- [TASK DETAILS]: For this exercise, restate the records word for word.

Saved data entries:

+++++

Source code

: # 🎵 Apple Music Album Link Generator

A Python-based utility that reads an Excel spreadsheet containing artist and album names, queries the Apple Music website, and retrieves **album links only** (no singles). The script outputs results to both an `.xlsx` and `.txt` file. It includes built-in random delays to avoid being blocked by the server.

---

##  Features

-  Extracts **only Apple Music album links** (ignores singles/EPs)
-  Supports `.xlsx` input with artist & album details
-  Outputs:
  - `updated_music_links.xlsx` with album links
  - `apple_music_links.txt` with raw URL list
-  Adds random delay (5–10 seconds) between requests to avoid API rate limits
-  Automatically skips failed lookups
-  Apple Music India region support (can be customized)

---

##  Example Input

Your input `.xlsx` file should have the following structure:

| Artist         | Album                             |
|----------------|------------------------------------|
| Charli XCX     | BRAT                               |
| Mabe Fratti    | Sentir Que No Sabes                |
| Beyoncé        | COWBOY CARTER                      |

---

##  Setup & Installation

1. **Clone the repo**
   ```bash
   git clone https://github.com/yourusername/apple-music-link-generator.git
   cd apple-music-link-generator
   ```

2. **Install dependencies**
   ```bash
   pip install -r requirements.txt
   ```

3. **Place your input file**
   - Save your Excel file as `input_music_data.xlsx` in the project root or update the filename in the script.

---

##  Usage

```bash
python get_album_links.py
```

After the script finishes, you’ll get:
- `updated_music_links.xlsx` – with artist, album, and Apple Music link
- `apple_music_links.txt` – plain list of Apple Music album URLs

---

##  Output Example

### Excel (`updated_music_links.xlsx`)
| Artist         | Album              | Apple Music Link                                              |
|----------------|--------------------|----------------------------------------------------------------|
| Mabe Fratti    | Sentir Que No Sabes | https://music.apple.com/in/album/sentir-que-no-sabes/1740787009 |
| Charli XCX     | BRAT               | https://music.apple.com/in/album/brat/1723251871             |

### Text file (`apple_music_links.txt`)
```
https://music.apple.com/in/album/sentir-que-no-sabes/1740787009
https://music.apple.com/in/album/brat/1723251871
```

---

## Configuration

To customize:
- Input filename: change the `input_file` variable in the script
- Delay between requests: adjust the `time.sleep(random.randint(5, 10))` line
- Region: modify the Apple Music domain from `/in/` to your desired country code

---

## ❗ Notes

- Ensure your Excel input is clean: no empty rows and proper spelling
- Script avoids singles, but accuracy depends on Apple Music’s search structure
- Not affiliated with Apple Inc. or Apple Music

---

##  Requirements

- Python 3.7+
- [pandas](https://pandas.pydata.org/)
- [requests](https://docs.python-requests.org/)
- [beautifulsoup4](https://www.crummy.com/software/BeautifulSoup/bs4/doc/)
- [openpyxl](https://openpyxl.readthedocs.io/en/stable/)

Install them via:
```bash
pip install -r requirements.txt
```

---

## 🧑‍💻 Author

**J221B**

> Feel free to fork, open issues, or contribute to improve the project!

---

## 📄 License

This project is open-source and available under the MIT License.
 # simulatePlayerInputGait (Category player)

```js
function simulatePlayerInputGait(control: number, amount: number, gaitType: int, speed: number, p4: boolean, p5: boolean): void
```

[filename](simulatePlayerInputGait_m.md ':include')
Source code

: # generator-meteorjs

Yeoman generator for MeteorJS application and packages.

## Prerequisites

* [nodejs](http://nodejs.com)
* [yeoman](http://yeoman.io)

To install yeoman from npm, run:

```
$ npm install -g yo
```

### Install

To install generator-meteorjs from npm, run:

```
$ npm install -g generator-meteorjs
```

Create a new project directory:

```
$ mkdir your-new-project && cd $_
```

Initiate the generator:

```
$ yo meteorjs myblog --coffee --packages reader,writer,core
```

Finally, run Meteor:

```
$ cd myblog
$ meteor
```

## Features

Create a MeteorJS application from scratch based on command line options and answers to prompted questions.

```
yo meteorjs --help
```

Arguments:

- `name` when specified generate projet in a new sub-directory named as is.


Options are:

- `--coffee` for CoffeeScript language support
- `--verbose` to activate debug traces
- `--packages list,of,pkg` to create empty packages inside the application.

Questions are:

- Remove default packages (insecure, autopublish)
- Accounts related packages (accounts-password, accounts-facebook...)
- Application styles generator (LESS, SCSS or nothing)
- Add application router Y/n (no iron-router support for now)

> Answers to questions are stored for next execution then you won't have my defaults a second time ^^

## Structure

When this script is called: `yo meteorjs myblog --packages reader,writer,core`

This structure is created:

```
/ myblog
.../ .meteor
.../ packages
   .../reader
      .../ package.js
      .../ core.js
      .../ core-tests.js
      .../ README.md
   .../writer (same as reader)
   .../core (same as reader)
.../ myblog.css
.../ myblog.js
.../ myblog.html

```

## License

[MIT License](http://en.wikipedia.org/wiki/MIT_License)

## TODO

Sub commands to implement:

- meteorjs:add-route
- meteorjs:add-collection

+++++

- [SOLUTION FOR THIS EXERCISE]:
Source code

: # 🎵 Apple Music Album Link Generator

A Python-based utility that reads an Excel spreadsheet containing artist and album names, queries the Apple Music website, and retrieves **album links only** (no singles). The script outputs results to both an `.xlsx` and `.txt` file. It includes built-in random delays to avoid being blocked by the server.

---

##  Features

-  Extracts **only Apple Music album links** (ignores singles/EPs)
-  Supports `.xlsx` input with artist & album details
-  Outputs:
  - `updated_music_links.xlsx` with album links
  - `apple_music_links.txt` with raw URL list
-  Adds random delay (5–10 seconds) between requests to avoid API rate limits
-  Automatically skips failed lookups
-  Apple Music India region support (can be customized)

---

##  Example Input

Your input `.xlsx` file should have the following structure:

| Artist         | Album                             |
|----------------|------------------------------------|
| Charli XCX     | BRAT                               |
| Mabe Fratti    | Sentir Que No Sabes                |
| Beyoncé        | COWBOY CARTER                      |

---

##  Setup & Installation

1. **Clone the repo**
   ```bash
   git clone https://github.com/yourusername/apple-music-link-generator.git
   cd apple-music-link-generator
   ```

2. **Install dependencies**
   ```bash
   pip install -r requirements.txt
   ```

3. **Place your input file**
   - Save your Excel file as `input_music_data.xlsx` in the project root or update the filename in the script.

---

##  Usage

```bash
python get_album_links.py
```

After the script finishes, you’ll get:
- `updated_music_links.xlsx` – with artist, album, and Apple Music link
- `apple_music_links.txt` – plain list of Apple Music album URLs

---

##  Output Example

### Excel (`updated_music_links.xlsx`)
| Artist         | Album              | Apple Music Link                                              |
|----------------|--------------------|----------------------------------------------------------------|
| Mabe Fratti    | Sentir Que No Sabes | https://music.apple.com/in/album/sentir-que-no-sabes/1740787009 |
| Charli XCX     | BRAT               | https://music.apple.com/in/album/brat/1723251871             |

### Text file (`apple_music_links.txt`)
```
https://music.apple.com/in/album/sentir-que-no-sabes/1740787009
https://music.apple.com/in/album/brat/1723251871
```

---

## Configuration

To customize:
- Input filename: change the `input_file` variable in the script
- Delay between requests: adjust the `time.sleep(random.randint(5, 10))` line
- Region: modify the Apple Music domain from `/in/` to your desired country code

---

## ❗ Notes

- Ensure your Excel input is clean: no empty rows and proper spelling
- Script avoids singles, but accuracy depends on Apple Music’s search structure
- Not affiliated with Apple Inc. or Apple Music

---

##  Requirements

- Python 3.7+
- [pandas](https://pandas.pydata.org/)
- [requests](https://docs.python-requests.org/)
- [beautifulsoup4](https://www.crummy.com/software/BeautifulSoup/bs4/doc/)
- [openpyxl](https://openpyxl.readthedocs.io/en/stable/)

Install them via:
```bash
pip install -r requirements.txt
```

---

## 🧑‍💻 Author

**J221B**

> Feel free to fork, open issues, or contribute to improve the project!

---

## 📄 License

This project is open-source and available under the MIT License.
 # simulatePlayerInputGait (Category player)

```js
function simulatePlayerInputGait(control: number, amount: number, gaitType: int, speed: number, p4: boolean, p5: boolean): void
```

[filename](simulatePlayerInputGait_m.md ':include')
Source code

: # generator-meteorjs

Yeoman generator for MeteorJS application and packages.

## Prerequisites

* [nodejs](http://nodejs.com)
* [yeoman](http://yeoman.io)

To install yeoman from npm, run:

```
$ npm install -g yo
```

### Install

To install generator-meteorjs from npm, run:

```
$ npm install -g generator-meteorjs
```

Create a new project directory:

```
$ mkdir your-new-project && cd $_
```

Initiate the generator:

```
$ yo meteorjs myblog --coffee --packages reader,writer,core
```

Finally, run Meteor:

```
$ cd myblog
$ meteor
```

## Features

Create a MeteorJS application from scratch based on command line options and answers to prompted questions.

```
yo meteorjs --help
```

Arguments:

- `name` when specified generate projet in a new sub-directory named as is.


Options are:

- `--coffee` for CoffeeScript language support
- `--verbose` to activate debug traces
- `--packages list,of,pkg` to create empty packages inside the application.

Questions are:

- Remove default packages (insecure, autopublish)
- Accounts related packages (accounts-password, accounts-facebook...)
- Application styles generator (LESS, SCSS or nothing)
- Add application router Y/n (no iron-router support for now)

> Answers to questions are stored for next execution then you won't have my defaults a second time ^^

## Structure

When this script is called: `yo meteorjs myblog --packages reader,writer,core`

This structure is created:

```
/ myblog
.../ .meteor
.../ packages
   .../reader
      .../ package.js
      .../ core.js
      .../ core-tests.js
      .../ README.md
   .../writer (same as reader)
   .../core (same as reader)
.../ myblog.css
.../ myblog.js
.../ myblog.html

```

## License

[MIT License](http://en.wikipedia.org/wiki/MIT_License)

## TODO

Sub commands to implement:

- meteorjs:add-route
- meteorjs:add-collection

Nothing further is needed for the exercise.